Dive Brief:
- The U.S. government's General Services Administration has removed itself from a hearing considering Exelon Corp.'s proposed $6.8 billion bid to acquire Pepco Holdings despite previous opposition to the deal, the Washington Post reports.
- Observers say GSA's departure likely means an easier path to approval for the deal, as the government agency charged with paying the federal power bill had been one of a few critics with a formal spot in the proceedings.
- The GSA, in a blog post, says it remains concerned with the potential impacts of the Exelon-Pepco merger on U.S. taxpayers, and will continue "to advocate in the best interest of the taxpayers."
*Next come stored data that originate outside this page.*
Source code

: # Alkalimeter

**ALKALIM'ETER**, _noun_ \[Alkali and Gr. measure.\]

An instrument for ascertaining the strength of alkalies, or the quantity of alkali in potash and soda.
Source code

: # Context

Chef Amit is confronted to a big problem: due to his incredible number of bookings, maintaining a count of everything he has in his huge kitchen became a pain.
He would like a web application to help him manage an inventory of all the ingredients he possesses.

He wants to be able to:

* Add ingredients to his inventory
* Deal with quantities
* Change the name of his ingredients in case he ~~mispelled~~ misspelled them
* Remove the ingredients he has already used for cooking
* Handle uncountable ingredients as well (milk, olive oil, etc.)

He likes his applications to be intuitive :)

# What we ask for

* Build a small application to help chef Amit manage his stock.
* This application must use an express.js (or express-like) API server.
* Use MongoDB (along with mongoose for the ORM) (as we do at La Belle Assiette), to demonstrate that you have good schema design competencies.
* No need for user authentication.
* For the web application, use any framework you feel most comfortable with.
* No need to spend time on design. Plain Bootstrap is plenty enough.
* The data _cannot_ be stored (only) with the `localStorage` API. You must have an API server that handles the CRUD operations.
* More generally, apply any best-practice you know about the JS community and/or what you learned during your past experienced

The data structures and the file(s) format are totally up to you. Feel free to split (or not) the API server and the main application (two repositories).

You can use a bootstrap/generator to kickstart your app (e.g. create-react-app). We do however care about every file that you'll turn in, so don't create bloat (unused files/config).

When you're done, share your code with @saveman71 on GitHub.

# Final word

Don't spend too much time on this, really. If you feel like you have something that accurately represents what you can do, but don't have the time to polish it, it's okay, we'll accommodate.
- A second round of hearings into the proposed merger was held this week; D.C. regulators nixed the deal in August, but a settlement with Mayor Muriel Bowser's office breathed new life into the proposal to form the largest utility in the country.
Dive Insight:
The GSA purchases power for federal buildings and had been one of the leading skeptics of the Exelon-Pepco merger before backing out of the proceedings this week. With it gone, the Post reports the acquisition could have an easier path to approval.
The agency raised concerns about the merger approval process in October, but then missed a key deadline for comments on the merger settlement last month. When hearings kicked off this week, the agency said it would not be providing testimony.
The agency, for its part, said in a blog post on Thursday that D.C. regulators did not give GSA enough time to vet the settlement agreement before reopening the merger proceeding.
"GSA proposed a longer timeframe for consideration to allow all parties to review the terms of the agreement. This request was also echoed by other parties in the process, but was not granted (See the Commission’s response)," the post reads. "As a consequence, GSA did not have sufficient time to properly consider and submit testimony."
Opponents of the merger had found an ally in the GSA, which had considered pushing for a rate freeze that could have passed on millions in savings to federal taxpayers.
“It’s shocking that the GSA stopped having an opinion about this terrible merger at the very last moment,” Mike Tidwell, director of the Chesapeake Climate Action Network, told the Post.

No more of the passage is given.